YOUR OBJECTIVE:
Through the last line of the material below, starting at the line with "MovieMix es una", return every line exactly and only those.

*** INPUT RECORDS Section Begins ***

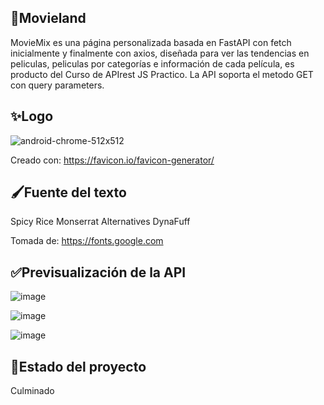 ## 💜Movieland
MovieMix es una página personalizada basada en FastAPI con fetch inicialmente y finalmente con axios, diseñada para ver las tendencias en peliculas, peliculas por categorías e información de cada película, es producto del Curso de APIrest JS Practico. La API soporta el metodo GET con query parameters.

## ✨Logo

![android-chrome-512x512](https://github.com/mstovarh/movieland-curso-api-rest-js-practico/assets/107591274/8e0beb98-bf59-42b2-b052-dfb175cc106b)

Creado con: <a>https://favicon.io/favicon-generator/</a>

## 🖌Fuente del texto

Spicy Rice
Monserrat Alternatives
DynaFuff

Tomada de: <a>https://fonts.google.com</a>

## ✅Previsualización de la API

![image](https://github.com/mstovarh/movieland-curso-api-rest-js-practico/assets/107591274/dc6c617b-3aea-4a9f-8919-8a591ece4f99)

![image](https://github.com/mstovarh/movieland-curso-api-rest-js-practico/assets/107591274/3fd1eb8a-327d-43a5-b150-a7c7828cd539)

![image](https://github.com/mstovarh/movieland-curso-api-rest-js-practico/assets/107591274/83e68bbc-a702-490f-9291-5109aeaf667d)


## 📙Estado del proyecto

Culminado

*** INPUT RECORDS Section Ends ***

EXERCISE RESPONSE:
MovieMix es una página personalizada basada en FastAPI con fetch inicialmente y finalmente con axios, diseñada para ver las tendencias en peliculas, peliculas por categorías e información de cada película, es producto del Curso de APIrest JS Practico. La API soporta el metodo GET con query parameters.

## ✨Logo

![android-chrome-512x512](https://github.com/mstovarh/movieland-curso-api-rest-js-practico/assets/107591274/8e0beb98-bf59-42b2-b052-dfb175cc106b)

Creado con: <a>https://favicon.io/favicon-generator/</a>

## 🖌Fuente del texto

Spicy Rice
Monserrat Alternatives
DynaFuff

Tomada de: <a>https://fonts.google.com</a>

## ✅Previsualización de la API

![image](https://github.com/mstovarh/movieland-curso-api-rest-js-practico/assets/107591274/dc6c617b-3aea-4a9f-8919-8a591ece4f99)

![image](https://github.com/mstovarh/movieland-curso-api-rest-js-practico/assets/107591274/3fd1eb8a-327d-43a5-b150-a7c7828cd539)

![image](https://github.com/mstovarh/movieland-curso-api-rest-js-practico/assets/107591274/83e68bbc-a702-490f-9291-5109aeaf667d)


## 📙Estado del proyecto

Culminado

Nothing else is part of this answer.